ENTRIES SHOWN below:

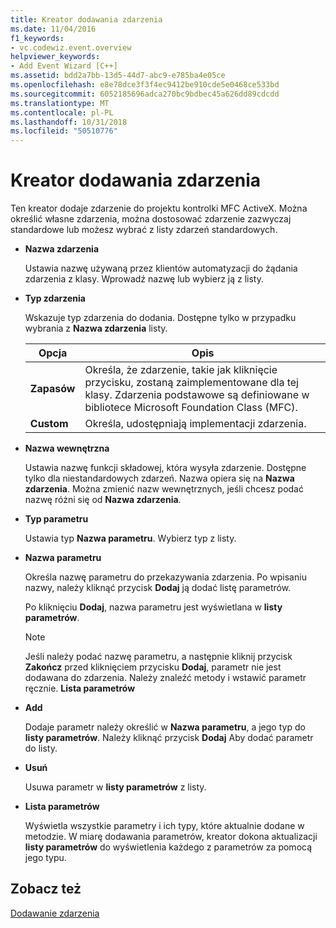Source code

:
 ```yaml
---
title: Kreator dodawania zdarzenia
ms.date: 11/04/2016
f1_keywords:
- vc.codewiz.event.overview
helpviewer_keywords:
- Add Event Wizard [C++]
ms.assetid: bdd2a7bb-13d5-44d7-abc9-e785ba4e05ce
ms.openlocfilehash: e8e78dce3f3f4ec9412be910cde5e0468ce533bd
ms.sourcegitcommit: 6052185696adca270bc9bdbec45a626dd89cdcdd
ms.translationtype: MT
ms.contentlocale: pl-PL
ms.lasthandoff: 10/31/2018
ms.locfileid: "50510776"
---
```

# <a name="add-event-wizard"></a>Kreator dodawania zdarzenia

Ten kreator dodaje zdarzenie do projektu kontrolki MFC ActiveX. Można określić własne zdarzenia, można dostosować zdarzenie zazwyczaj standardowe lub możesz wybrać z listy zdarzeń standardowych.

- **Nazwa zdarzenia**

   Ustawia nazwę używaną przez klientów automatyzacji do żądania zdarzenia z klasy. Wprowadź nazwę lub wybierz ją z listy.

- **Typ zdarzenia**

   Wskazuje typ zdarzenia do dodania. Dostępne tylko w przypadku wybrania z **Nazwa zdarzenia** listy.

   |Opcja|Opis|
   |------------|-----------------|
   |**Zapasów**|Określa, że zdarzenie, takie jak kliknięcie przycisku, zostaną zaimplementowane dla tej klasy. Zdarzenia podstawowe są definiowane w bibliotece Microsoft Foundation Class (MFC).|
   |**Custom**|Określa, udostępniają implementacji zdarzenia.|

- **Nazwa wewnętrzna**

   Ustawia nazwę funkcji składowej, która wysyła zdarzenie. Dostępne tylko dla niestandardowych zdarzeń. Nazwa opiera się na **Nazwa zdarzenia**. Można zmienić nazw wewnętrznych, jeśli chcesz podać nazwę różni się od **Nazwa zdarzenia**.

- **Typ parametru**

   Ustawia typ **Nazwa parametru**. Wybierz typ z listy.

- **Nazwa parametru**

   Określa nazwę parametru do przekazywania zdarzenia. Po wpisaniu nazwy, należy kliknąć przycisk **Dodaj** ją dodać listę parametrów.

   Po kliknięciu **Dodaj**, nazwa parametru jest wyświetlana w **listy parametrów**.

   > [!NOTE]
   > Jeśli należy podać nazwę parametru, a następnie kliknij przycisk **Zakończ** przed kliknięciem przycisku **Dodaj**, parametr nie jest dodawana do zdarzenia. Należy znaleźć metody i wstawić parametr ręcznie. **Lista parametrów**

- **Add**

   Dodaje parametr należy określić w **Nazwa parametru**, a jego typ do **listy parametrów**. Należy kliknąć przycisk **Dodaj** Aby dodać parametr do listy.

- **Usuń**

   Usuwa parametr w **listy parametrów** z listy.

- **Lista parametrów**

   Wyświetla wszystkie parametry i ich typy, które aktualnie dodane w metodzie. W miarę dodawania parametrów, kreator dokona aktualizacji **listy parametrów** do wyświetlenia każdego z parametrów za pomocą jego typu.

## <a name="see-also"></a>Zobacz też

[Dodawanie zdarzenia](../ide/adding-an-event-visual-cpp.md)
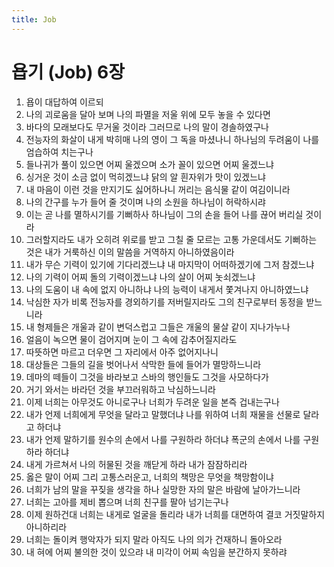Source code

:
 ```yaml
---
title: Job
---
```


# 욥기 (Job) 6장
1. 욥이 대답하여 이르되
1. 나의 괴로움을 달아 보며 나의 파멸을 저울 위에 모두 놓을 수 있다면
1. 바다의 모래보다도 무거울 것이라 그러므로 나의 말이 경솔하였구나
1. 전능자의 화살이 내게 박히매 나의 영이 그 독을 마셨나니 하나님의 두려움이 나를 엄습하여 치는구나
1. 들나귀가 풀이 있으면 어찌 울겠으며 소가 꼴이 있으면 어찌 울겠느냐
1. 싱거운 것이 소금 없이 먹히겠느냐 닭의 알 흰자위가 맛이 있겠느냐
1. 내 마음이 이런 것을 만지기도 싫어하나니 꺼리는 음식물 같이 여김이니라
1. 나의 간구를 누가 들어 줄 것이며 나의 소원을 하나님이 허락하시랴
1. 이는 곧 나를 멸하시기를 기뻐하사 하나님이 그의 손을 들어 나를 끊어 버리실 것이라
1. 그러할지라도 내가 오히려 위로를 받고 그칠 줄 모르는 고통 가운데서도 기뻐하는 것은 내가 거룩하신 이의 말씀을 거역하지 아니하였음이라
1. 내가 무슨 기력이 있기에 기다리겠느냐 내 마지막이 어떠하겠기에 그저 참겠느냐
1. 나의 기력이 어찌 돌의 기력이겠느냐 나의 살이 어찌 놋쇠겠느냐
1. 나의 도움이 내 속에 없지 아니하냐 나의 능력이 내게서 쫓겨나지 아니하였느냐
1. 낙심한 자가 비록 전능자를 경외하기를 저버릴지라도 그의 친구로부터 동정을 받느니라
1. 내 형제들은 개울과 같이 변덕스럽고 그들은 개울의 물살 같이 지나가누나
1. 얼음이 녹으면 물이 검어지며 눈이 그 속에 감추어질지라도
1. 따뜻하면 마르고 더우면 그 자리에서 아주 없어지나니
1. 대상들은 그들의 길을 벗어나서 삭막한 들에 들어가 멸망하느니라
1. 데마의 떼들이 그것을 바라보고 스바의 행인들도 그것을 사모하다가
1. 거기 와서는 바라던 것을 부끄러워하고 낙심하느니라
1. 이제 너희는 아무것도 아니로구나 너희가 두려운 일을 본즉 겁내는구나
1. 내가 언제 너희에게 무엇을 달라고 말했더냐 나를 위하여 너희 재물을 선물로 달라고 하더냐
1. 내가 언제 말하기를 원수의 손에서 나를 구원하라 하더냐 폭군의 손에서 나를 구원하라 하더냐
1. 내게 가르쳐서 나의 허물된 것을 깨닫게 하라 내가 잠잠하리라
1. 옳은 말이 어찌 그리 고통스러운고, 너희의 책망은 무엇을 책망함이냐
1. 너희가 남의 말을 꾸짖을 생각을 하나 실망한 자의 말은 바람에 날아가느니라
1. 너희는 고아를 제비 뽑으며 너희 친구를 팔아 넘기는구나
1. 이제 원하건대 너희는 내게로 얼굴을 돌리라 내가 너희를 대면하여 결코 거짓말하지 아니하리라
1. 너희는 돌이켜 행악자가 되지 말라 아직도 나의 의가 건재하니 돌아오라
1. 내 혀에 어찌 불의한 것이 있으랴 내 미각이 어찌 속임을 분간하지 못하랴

End of ENTRIES SHOWN.

> [WHAT YOU HAVE TO DO]: Check every line above for the string "listy" and copy those that have it.

> [WRITTEN SOLUTION]:
Ten kreator dodaje zdarzenie do projektu kontrolki MFC ActiveX. Można określić własne zdarzenia, można dostosować zdarzenie zazwyczaj standardowe lub możesz wybrać z listy zdarzeń standardowych.
   Ustawia nazwę używaną przez klientów automatyzacji do żądania zdarzenia z klasy. Wprowadź nazwę lub wybierz ją z listy.
   Wskazuje typ zdarzenia do dodania. Dostępne tylko w przypadku wybrania z **Nazwa zdarzenia** listy.
   Ustawia typ **Nazwa parametru**. Wybierz typ z listy.
   Po kliknięciu **Dodaj**, nazwa parametru jest wyświetlana w **listy parametrów**.
   Dodaje parametr należy określić w **Nazwa parametru**, a jego typ do **listy parametrów**. Należy kliknąć przycisk **Dodaj** Aby dodać parametr do listy.
   Usuwa parametr w **listy parametrów** z listy.
   Wyświetla wszystkie parametry i ich typy, które aktualnie dodane w metodzie. W miarę dodawania parametrów, kreator dokona aktualizacji **listy parametrów** do wyświetlenia każdego z parametrów za pomocą jego typu.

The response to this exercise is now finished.